──────── Data for this exercise
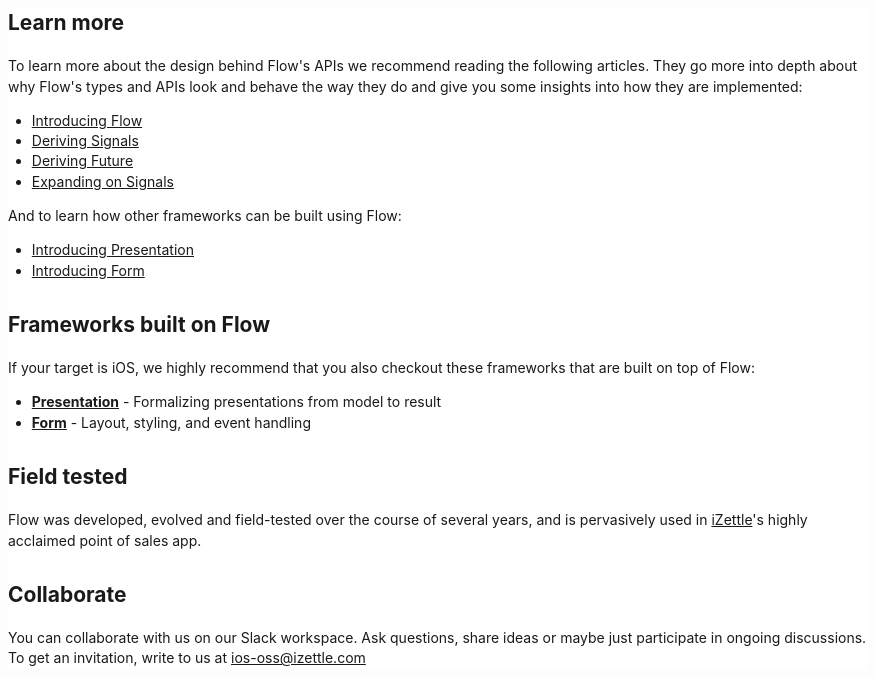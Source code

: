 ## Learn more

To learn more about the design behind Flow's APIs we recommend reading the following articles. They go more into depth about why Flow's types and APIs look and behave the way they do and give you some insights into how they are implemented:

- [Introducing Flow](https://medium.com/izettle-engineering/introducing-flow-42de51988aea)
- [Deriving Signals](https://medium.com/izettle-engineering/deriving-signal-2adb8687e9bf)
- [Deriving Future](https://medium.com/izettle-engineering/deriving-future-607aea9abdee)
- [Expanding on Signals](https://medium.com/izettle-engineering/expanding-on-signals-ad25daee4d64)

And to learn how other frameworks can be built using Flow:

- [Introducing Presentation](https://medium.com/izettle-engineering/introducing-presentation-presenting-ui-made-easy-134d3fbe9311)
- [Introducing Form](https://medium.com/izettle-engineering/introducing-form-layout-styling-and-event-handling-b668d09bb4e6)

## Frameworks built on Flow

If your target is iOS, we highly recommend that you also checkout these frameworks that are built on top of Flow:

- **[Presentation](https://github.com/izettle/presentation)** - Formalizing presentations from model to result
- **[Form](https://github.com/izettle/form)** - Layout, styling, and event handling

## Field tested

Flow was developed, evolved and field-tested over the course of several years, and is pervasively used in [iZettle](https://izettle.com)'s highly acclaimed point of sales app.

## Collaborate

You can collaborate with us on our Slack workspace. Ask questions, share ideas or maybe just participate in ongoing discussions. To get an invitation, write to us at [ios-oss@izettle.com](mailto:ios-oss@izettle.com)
────────────────
──────── Data for this exercise
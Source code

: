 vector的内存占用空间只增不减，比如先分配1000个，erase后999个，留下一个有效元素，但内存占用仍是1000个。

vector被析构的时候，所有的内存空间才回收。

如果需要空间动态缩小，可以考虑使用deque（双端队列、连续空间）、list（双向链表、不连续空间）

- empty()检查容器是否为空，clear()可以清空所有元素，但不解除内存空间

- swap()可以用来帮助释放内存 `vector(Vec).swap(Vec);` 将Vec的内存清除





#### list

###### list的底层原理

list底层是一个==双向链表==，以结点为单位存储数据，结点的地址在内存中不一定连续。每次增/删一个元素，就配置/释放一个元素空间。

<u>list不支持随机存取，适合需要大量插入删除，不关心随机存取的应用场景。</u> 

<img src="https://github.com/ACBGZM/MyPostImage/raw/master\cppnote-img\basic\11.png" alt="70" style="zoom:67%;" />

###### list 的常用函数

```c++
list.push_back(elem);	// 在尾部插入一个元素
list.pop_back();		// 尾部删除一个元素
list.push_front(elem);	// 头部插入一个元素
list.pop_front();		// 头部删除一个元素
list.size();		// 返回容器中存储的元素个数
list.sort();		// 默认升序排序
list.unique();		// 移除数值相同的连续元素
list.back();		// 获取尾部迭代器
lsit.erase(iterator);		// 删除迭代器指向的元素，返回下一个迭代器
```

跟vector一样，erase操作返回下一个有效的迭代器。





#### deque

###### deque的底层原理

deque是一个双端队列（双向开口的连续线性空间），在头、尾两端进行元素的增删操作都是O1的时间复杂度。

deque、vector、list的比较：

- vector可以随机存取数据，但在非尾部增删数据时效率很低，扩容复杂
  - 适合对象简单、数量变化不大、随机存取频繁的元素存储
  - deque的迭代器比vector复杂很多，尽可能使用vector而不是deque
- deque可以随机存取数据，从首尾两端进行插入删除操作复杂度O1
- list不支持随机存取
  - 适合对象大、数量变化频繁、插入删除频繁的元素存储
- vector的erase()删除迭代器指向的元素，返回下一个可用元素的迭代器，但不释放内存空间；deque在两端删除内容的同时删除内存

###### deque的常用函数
────────────────
──────── Data for this exercise
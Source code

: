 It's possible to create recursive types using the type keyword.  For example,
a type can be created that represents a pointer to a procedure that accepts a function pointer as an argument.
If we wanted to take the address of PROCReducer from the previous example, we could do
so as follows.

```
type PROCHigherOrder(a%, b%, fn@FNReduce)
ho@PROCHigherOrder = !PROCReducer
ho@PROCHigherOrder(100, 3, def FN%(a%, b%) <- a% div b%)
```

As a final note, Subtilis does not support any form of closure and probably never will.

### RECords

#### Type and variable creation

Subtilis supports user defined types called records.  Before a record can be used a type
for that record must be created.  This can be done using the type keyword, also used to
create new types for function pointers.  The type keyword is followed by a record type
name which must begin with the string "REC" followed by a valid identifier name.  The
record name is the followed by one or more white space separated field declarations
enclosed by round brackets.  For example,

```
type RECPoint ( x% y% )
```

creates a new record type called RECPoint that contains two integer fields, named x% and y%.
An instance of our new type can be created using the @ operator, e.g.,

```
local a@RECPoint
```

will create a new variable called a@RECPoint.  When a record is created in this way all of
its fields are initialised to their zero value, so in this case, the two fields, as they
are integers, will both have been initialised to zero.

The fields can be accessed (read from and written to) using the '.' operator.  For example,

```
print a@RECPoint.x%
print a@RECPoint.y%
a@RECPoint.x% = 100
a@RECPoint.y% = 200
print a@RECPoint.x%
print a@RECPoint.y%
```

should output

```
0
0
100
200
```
────────────────
**Description of the task**
Set down, from the entries above, exactly the lines from the one with "## Learn more" up to and including the one with "To learn more", and no other lines.

**Task response**
: ## Learn more

To learn more about the design behind Flow's APIs we recommend reading the following articles. They go more into depth about why Flow's types and APIs look and behave the way they do and give you some insights into how they are implemented:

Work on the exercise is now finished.